Hacker News new | ask | show | jobs
by modeless 513 days ago
Why would you pirate a TTS service when there are so many great options for local open source TTS now? Models like Fish and Kokoro and StyleTTSv2 are great and very fast.

Click the leaderboard tab here: https://huggingface.co/spaces/TTS-AGI/TTS-Arena

5 comments

The models you shared only support the top ~10 languages / english only.

I believe the Edge API supports more models:

https://gist.github.com/BettyJJ/17cbaa1de96235a7f5773b8690a2...

Do you know any commercial licensed TTS that support 50+ languages and are relatively small (e.g. many small models, not 1 big model)? Meta's open models supports like 300 languages, but the license doesn't permit commercial use :-/

I have been experimenting with piper TTS recently, it's free, open source, fast and has a lot of voices in different languages but the quality is not the best but it's still good enough for most cases.
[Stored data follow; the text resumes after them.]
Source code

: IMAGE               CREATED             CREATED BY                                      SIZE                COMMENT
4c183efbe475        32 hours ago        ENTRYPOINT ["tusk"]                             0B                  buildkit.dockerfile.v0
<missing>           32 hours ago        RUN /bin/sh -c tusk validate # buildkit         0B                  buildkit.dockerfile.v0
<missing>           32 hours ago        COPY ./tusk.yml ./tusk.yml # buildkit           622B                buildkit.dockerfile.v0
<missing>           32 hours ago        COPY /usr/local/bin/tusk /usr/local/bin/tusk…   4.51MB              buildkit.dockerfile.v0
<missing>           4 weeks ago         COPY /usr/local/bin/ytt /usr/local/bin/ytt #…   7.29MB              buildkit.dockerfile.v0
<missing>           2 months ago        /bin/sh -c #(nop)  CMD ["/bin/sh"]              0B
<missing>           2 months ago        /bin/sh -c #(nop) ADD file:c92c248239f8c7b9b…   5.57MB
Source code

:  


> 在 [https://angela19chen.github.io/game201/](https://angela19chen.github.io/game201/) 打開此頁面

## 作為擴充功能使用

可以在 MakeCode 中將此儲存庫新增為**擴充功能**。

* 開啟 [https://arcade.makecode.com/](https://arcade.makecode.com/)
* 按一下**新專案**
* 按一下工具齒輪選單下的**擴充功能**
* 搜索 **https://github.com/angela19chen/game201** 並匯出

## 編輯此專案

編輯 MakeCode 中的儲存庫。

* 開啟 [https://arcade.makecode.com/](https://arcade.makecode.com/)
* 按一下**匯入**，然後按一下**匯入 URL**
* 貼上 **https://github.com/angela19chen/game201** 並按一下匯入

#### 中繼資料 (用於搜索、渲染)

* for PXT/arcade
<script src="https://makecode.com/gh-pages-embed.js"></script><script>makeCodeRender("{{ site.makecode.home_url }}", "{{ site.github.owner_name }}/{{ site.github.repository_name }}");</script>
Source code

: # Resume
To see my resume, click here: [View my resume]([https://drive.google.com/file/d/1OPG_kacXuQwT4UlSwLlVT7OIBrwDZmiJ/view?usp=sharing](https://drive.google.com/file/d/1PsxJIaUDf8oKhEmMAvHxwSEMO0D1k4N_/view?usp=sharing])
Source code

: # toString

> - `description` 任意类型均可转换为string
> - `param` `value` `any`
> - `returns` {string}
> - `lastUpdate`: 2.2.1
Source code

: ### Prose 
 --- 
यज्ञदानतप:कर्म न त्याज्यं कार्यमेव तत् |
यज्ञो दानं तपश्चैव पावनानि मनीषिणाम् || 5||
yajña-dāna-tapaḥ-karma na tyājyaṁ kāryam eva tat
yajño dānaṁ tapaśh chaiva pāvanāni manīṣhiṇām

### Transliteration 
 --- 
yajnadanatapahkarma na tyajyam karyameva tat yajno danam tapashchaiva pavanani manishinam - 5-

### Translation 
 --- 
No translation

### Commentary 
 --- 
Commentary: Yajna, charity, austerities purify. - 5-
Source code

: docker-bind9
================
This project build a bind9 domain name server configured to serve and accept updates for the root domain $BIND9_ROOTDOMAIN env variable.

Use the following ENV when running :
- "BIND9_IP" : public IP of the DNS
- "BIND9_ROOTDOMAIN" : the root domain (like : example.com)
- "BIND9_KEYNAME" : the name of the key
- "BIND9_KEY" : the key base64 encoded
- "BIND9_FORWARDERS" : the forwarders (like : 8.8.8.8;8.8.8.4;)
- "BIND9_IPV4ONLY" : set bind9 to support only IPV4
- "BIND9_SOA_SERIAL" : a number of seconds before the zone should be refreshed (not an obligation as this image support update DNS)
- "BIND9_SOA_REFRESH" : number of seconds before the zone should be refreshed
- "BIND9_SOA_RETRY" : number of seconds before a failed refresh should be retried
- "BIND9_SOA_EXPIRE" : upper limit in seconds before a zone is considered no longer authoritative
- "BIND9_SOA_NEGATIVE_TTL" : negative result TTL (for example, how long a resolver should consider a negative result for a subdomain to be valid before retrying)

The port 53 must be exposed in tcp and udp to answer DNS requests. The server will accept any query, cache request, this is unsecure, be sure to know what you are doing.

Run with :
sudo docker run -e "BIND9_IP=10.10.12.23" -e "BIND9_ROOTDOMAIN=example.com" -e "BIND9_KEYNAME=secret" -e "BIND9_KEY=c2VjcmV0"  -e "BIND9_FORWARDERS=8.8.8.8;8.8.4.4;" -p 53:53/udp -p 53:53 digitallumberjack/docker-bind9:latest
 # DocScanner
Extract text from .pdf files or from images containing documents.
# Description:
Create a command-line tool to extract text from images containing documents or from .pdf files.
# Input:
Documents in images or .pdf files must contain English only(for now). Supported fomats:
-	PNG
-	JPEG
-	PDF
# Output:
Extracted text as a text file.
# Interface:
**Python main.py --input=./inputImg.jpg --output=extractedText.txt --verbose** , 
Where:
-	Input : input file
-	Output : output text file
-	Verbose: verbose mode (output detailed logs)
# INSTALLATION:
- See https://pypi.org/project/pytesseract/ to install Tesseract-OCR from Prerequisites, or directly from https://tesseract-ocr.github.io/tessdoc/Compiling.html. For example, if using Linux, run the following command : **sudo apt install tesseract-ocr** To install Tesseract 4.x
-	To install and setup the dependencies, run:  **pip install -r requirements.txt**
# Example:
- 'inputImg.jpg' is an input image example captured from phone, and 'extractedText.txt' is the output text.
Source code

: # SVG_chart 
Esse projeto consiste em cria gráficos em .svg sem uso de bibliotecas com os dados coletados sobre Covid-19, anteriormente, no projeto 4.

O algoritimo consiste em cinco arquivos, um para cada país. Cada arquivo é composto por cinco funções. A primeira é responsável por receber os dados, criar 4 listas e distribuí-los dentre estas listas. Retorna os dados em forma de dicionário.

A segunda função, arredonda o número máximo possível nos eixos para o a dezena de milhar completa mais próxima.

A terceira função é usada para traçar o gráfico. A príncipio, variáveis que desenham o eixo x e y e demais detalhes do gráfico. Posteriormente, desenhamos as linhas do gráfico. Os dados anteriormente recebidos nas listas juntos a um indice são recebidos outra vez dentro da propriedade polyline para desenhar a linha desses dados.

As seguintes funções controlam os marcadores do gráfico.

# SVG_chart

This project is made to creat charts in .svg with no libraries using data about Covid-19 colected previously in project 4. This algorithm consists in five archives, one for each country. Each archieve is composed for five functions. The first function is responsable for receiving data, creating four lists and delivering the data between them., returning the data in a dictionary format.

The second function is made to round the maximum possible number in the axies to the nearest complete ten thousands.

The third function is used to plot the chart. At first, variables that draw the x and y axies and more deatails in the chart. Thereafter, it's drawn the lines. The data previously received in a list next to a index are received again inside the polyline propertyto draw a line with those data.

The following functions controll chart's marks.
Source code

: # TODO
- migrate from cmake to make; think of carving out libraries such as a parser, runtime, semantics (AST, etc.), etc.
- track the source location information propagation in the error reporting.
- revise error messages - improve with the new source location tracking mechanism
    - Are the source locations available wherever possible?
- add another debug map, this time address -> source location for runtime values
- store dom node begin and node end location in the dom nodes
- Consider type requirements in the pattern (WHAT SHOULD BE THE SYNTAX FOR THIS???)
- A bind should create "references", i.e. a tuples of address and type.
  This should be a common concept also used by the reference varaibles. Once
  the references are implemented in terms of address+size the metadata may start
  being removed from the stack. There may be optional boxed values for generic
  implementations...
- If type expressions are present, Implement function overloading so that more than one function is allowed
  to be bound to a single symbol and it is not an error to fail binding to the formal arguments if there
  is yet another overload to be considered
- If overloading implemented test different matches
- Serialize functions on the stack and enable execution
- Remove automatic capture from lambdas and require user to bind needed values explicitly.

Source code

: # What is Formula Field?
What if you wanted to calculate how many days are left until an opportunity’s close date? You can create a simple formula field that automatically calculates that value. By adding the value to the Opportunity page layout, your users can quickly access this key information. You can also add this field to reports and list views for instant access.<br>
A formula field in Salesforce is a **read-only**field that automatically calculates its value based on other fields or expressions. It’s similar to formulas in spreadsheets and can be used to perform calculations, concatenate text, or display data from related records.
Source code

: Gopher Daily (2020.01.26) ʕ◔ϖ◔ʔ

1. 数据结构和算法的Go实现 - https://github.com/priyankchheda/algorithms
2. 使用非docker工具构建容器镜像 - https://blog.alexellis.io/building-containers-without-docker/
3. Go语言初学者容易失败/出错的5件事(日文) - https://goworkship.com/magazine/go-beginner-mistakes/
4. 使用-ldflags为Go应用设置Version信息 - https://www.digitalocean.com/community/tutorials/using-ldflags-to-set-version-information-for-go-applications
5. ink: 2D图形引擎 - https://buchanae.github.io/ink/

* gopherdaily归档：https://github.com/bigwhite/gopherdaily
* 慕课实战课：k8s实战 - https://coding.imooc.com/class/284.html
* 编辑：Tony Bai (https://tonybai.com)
https://rhasspy.github.io/piper-samples/

For my native language, Norwegian, Piper TTS is at best "usable", and sometimes a fair bit worse than that. At least in its default form[1].
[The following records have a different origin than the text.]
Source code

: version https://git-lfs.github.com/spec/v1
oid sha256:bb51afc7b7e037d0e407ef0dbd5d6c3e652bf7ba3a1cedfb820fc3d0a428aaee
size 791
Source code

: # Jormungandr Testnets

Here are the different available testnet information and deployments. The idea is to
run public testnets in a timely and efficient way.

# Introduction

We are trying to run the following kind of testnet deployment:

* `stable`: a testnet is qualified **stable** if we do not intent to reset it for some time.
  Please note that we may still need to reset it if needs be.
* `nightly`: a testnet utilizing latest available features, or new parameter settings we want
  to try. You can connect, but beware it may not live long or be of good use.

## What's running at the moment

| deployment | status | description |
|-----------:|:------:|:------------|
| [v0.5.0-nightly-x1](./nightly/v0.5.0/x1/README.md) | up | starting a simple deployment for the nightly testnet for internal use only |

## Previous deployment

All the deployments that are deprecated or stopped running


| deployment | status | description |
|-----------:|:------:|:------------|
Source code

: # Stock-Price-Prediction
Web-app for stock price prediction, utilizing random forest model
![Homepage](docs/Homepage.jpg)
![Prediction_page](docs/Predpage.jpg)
Especially the rhythm and timing is often very jarring making words difficult to understand, especially when the pitch is not quite right.

It also doesn't seem to know about pacing, ignoring semicolon and comma.
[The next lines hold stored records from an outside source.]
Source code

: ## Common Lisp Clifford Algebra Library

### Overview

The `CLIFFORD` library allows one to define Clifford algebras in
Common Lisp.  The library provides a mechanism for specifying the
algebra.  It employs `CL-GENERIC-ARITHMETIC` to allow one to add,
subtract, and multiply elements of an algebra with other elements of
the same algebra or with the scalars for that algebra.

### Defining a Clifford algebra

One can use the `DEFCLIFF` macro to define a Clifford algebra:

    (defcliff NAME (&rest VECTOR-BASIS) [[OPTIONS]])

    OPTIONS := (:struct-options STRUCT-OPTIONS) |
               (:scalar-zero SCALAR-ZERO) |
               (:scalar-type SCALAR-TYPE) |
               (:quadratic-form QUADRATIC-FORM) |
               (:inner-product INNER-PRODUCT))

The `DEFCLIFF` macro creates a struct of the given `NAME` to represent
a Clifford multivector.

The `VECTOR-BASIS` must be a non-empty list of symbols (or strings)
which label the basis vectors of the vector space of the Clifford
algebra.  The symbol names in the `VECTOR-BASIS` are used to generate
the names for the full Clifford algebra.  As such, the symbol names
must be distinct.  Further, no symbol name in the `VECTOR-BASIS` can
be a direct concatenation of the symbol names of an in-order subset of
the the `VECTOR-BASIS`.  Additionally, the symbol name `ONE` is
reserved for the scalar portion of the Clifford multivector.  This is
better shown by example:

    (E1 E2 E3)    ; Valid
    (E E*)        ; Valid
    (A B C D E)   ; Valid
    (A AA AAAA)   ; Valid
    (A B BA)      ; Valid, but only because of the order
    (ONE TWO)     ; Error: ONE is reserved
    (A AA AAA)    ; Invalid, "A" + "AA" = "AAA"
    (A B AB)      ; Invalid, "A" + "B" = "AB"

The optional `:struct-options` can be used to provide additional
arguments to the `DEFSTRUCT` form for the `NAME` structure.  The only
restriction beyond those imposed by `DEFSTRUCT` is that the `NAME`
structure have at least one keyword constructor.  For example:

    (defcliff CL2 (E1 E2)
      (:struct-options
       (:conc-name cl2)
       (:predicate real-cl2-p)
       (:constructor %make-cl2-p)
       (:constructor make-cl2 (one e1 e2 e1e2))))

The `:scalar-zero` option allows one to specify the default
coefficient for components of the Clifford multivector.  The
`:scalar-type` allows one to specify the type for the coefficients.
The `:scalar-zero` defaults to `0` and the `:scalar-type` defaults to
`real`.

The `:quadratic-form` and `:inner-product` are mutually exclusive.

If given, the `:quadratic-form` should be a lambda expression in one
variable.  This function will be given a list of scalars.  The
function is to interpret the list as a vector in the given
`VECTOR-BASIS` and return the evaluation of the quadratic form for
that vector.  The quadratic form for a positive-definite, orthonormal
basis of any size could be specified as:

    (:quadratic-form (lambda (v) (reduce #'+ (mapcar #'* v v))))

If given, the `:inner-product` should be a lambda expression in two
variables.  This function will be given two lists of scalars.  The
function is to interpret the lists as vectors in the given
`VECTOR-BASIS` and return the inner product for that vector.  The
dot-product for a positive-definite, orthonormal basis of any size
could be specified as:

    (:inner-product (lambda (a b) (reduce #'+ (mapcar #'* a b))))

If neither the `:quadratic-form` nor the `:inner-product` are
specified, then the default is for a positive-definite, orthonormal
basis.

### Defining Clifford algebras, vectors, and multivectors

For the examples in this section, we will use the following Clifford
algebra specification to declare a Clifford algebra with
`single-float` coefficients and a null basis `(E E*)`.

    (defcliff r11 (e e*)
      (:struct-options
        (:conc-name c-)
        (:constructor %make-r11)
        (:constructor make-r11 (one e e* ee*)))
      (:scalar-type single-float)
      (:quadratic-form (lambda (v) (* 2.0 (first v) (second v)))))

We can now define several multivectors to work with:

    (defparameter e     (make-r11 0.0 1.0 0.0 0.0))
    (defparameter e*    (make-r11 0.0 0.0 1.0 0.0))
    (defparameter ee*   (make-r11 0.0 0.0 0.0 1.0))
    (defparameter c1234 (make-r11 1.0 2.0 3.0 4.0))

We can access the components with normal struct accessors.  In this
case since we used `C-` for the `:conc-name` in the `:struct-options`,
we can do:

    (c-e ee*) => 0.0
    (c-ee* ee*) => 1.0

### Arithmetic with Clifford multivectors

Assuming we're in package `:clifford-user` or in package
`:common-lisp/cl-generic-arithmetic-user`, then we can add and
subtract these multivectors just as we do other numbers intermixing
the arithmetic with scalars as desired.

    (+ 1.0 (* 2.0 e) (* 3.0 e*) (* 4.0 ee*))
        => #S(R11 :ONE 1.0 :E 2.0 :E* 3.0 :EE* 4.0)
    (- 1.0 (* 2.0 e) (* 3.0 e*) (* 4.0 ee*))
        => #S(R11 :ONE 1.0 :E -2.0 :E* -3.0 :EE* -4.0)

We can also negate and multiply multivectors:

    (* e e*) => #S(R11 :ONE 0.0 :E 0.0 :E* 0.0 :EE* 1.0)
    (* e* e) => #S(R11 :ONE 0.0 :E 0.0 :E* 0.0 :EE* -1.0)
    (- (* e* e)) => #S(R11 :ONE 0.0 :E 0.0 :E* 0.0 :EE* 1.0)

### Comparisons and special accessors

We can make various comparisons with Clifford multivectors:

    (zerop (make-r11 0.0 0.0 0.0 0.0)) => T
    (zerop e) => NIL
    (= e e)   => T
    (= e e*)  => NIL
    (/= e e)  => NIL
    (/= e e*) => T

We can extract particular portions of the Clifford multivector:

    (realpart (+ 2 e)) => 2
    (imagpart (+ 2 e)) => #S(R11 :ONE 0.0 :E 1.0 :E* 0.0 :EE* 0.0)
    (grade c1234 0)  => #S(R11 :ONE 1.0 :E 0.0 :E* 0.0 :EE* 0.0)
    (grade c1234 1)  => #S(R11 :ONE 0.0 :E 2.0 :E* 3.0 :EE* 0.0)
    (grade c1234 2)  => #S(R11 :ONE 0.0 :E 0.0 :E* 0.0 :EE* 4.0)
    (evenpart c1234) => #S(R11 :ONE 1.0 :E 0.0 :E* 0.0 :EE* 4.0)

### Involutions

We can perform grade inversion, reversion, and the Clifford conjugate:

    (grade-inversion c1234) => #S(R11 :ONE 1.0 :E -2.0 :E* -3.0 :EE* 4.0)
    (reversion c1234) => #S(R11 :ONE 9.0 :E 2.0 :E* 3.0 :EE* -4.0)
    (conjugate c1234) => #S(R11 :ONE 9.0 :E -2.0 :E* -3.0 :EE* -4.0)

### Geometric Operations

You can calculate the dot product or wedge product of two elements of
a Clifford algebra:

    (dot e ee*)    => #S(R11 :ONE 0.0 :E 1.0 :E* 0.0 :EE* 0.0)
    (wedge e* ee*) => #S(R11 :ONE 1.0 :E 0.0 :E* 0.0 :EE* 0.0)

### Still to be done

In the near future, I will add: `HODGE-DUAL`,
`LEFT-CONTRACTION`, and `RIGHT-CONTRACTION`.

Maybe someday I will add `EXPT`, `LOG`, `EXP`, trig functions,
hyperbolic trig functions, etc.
Combined I often need to think hard about what it just said, or even listen to it again.

I also notice these issues in the various English voice models to varying degrees, so seems to be an inherent problem. Or can it be improved significantly with training it yourself?

[1]: https://rhasspy.github.io/piper-samples/

I don’t know about Norwegian but I wonder if the issues are due to the training data.

I’m sure it’s possible to train new voices.

The English voices are hit or miss, but some voices have up to 900 speakers so it should be able to find a nice voice in the hay stack.

The thing I like about piper is it is so fast. I set it up to stream the output to VLC and it starts speaking in less than a second even on my laptop.

I wish it could have eleven labs quality but right now the speed is the most important factor for what I’m doing with it.

I saw that the piper-phonemize project linked to espeak-ng, and so I tried to pass the Piper sample text through espeak-ng and the way it phonemicized the text had the same rhythm issues that I noted in the TTS sample. Ie it put the stresses in the same wrong places in certain words and such.

This was also reflected in the voice output of espeak-ng, even though it's overall quality was vastly subpar compared to Piper TTS (as expected).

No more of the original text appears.